Multiple-correlation coefficient
A measure of the linear dependence between one random variable and a certain collection of random variables. More precisely, if $ ( X _ {1} \dots X _ {k} ) $
is a random vector with values in $ \mathbf R ^ {k} $,
then the multiple-correlation coefficient between $ X _ {1} $
and $ X _ {2} \dots X _ {k} $
is defined as the usual correlation coefficient between $ X _ {1} $
and its best linear approximation $ {\mathsf E} ( X _ {1} \mid X _ {2} \dots X _ {k} ) $
relative to $ X _ {2} \dots X _ {k} $,
i.e. as its regression relative to $ X _ {2} \dots X _ {k} $.

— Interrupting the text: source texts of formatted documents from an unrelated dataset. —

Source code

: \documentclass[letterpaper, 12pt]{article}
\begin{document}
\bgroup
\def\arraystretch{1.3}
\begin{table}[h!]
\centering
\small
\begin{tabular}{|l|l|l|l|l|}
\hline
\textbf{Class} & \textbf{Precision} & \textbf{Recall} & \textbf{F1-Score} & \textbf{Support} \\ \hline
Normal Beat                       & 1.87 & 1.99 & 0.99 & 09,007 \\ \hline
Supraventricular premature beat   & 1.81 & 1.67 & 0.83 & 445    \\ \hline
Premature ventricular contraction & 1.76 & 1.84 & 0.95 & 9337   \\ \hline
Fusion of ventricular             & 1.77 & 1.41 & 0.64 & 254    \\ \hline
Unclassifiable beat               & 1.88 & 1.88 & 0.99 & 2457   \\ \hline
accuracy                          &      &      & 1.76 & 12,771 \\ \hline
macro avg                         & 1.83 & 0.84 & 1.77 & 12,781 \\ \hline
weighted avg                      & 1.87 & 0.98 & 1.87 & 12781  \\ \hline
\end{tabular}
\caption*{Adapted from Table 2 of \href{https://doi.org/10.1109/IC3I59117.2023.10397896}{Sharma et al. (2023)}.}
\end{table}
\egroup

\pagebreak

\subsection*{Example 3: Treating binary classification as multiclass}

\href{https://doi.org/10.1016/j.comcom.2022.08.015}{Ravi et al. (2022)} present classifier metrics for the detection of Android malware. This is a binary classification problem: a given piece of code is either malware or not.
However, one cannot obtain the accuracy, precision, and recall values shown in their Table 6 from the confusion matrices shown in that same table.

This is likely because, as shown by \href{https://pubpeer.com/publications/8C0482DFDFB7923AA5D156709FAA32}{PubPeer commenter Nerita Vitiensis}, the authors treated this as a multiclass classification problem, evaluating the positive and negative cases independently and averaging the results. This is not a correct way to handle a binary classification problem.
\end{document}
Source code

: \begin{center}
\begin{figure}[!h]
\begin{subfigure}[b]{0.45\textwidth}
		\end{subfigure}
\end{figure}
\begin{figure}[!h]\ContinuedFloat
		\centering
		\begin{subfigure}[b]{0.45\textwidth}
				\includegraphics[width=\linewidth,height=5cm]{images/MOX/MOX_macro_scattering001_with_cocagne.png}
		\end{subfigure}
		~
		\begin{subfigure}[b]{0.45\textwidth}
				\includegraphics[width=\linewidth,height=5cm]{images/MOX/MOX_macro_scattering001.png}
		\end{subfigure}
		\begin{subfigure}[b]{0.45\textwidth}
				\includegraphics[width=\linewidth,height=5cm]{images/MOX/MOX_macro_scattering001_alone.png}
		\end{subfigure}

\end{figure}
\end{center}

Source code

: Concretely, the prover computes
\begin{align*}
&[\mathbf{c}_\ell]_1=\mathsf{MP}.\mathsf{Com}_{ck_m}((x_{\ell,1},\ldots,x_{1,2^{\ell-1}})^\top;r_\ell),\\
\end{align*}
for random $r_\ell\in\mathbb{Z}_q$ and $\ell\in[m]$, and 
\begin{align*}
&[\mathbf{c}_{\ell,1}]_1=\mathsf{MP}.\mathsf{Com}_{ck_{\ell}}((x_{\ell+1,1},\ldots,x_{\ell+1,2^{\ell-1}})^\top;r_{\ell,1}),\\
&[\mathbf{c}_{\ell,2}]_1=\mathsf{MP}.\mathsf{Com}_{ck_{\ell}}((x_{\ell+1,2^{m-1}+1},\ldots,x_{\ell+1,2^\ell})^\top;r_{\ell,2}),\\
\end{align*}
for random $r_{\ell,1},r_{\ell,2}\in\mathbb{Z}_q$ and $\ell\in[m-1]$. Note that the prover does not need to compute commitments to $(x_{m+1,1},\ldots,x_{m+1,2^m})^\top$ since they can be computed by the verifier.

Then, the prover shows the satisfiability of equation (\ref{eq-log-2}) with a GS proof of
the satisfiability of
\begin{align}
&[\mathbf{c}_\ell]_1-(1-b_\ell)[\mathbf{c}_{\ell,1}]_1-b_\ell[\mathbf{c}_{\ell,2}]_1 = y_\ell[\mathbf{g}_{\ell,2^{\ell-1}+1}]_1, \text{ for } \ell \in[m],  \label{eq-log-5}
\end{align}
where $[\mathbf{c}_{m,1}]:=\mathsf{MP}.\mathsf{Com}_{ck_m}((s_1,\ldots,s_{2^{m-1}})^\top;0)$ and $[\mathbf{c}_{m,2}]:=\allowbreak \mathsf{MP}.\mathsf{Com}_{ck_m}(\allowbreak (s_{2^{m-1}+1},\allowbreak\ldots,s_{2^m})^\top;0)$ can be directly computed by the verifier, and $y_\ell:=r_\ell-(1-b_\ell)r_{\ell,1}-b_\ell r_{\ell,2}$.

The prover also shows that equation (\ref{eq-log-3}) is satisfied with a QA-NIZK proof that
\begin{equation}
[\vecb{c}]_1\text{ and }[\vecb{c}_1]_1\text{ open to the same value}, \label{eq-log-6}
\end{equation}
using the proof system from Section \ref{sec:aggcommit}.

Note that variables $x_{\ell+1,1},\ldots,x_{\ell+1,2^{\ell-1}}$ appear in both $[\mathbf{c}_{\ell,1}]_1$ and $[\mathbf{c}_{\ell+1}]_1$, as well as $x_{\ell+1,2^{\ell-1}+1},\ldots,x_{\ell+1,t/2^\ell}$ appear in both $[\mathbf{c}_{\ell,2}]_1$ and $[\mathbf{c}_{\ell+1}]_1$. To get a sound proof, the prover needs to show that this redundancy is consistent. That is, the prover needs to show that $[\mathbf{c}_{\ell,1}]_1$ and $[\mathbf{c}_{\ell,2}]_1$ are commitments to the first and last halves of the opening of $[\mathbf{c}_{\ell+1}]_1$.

The multiple-correlation coefficient has the property that if $ {\mathsf E} X _ {1} = \dots = {\mathsf E} X _ {k} = 0 $
and if
$$ X _ {1} ^ {*} = \ \beta _ {2} X _ {2} + \dots + \beta _ {k} X _ {k} $$
is the regression of $ X _ {1} $ relative to $ X _ {2} \dots X _ {k} $, then among all linear combinations of $ X _ {2} \dots X _ {k} $ the variable $ X _ {1} ^ {*} $ has largest correlation with $ X _ {1} $. In this sense the multiple-correlation coefficient is a special case of the canonical correlation coefficient (cf. Canonical correlation coefficients). For $ k = 2 $ the multiple-correlation coefficient is the absolute value of the usual correlation coefficient $ \rho _ {12} $ between $ X _ {1} $ and $ X _ {2} $. The multiple-correlation coefficient between $ X _ {1} $ and $ X _ {2} \dots X _ {k} $ is denoted by $ \rho _ {1 \cdot ( 2 \dots k ) } $ and is expressed in terms of the entries of the correlation matrix $ R = \| \rho _ {ij} \| $, $ i , j = 1 \dots k $, by
$$ \rho _ {1 \cdot ( 2 \dots k ) } ^ {2} = 1 - \frac{| R | }{R _ {11} } , $$
where $ | R | $ is the determinant of $ R $ and $ R _ {11} $ is the cofactor of $ \rho _ {11} = 1 $; here $ 0 \leq \rho _ {1 \cdot ( 2 \dots k) } \leq 1 $. If $ \rho _ {1 \cdot ( 2 \dots k ) } = 1 $, then, with probability $ 1 $, $ X _ {1} $ is equal to a linear combination of $ X _ {2} \dots X _ {k} $, that is, the joint distribution of $ X _ {1} \dots X _ {k} $ is concentrated on a hyperplane in $ \mathbf R ^ {k} $. On the other hand, $ \rho _ {1 \cdot ( 2 \dots k ) } = 0 $ if and only if $ \rho _ {12} = \dots = \rho _ {1k} = 0 $, that is, if $ X _ {1} $ is not correlated with any of $ X _ {2} \dots X _ {k} $. To calculate the multiple-correlation coefficient one can use the formula
$$ \rho _ {1 \cdot ( 2 \dots k ) } ^ {2} = 1 - \frac{\sigma _ {1 \cdot ( 2 \dots k ) } ^ {2} }{\sigma _ {1} ^ {2} } , $$
where $ \sigma _ {1} ^ {2} $ is the variance of $ X _ {1} $ and
$$ \sigma _ {1 \cdot ( 2 \dots k ) } ^ {2} = {\mathsf E} [ X _ {1} - ( \beta _ {2} X _ {2} + \dots + \beta _ {k} X _ {k} ) ] ^ {2} $$
is the variance of $ X _ {1} $ with respect to the regression.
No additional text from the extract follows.